The Chicago Tribune opined that "in most of the cases, the group's target are in themselves so ridiculous that the parodies come off second best to the absurdities of the real thing." The Detroit Free Press called the album "an incredibly hilarious set of routines that are masterpieces of subtlety and dry wit." Robert Christgau, writing for Newsday, considered it "the funniest and deepest ... comedy LP in several years." The Los Angeles Free Press said, "In most cases, the Credibility Gap stays dangerously close to its subject, mocking by slight exaggeration, and the overall result is a comedy album that retains its spirit and freshness through more than a few listens."

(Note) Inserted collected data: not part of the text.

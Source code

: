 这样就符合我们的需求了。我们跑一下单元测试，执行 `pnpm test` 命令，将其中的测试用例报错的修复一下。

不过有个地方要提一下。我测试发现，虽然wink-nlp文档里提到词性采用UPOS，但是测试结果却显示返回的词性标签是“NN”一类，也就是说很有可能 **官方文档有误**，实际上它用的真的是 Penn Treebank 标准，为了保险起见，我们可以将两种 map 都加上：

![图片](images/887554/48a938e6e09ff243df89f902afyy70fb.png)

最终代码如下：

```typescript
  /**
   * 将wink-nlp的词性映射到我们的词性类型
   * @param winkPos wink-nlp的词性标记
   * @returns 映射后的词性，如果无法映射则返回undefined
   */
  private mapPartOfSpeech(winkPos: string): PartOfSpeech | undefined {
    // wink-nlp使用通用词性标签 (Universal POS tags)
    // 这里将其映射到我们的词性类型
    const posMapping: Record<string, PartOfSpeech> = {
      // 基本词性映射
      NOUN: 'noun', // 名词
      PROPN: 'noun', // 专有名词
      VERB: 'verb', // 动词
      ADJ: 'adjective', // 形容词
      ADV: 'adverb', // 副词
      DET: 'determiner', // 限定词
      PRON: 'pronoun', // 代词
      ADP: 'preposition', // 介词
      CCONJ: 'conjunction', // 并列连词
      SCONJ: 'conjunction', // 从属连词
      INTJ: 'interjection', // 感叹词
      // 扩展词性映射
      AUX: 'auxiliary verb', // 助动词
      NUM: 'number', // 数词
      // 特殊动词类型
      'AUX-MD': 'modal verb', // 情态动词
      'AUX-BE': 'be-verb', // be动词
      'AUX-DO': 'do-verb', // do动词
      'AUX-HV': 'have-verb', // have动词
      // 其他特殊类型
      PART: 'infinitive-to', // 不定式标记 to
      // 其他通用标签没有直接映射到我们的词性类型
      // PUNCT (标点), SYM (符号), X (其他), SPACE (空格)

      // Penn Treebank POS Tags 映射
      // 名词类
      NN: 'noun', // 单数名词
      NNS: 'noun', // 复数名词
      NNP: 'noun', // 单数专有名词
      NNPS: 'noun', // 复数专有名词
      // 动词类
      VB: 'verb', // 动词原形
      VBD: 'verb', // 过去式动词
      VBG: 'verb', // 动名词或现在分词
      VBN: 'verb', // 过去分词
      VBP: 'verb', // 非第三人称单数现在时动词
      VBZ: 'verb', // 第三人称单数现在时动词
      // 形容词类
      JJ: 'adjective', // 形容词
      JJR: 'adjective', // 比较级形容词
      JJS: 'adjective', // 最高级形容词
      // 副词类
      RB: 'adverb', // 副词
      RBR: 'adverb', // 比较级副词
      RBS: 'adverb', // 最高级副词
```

In 2001, "Weird Al" Yankovic included A Great Gift Idea on his list of the top ten albums he "can't live without". AllMusic concluded, "A fair percentage of A Great Gift Idea is more clever than laugh-out-loud funny, but the best moments are both smart and acidly witty, and the Credibility Gap's no-quarter take on the world around them has dated very little in the decades since its release, and few studio-bound comedy albums of this era are as accomplished as this."

Professional ratings
Review scores
| Source | Rating |
| AllMusic |  |
| Robert Christgau | A− |

== Track listing ==
Side 1
1. "Kingpin"
2. "A Date with Danger"
3. "You Can't Judge a Book by Its Hair"
4. "Public Service Announcement"
5. "Lance Learns to Box"

Side 2
1. "16 Golden Bits"
2. "An Evening with Sly Stone"
3. "In Someone's Sneakers"
4. "Where's Johnny?"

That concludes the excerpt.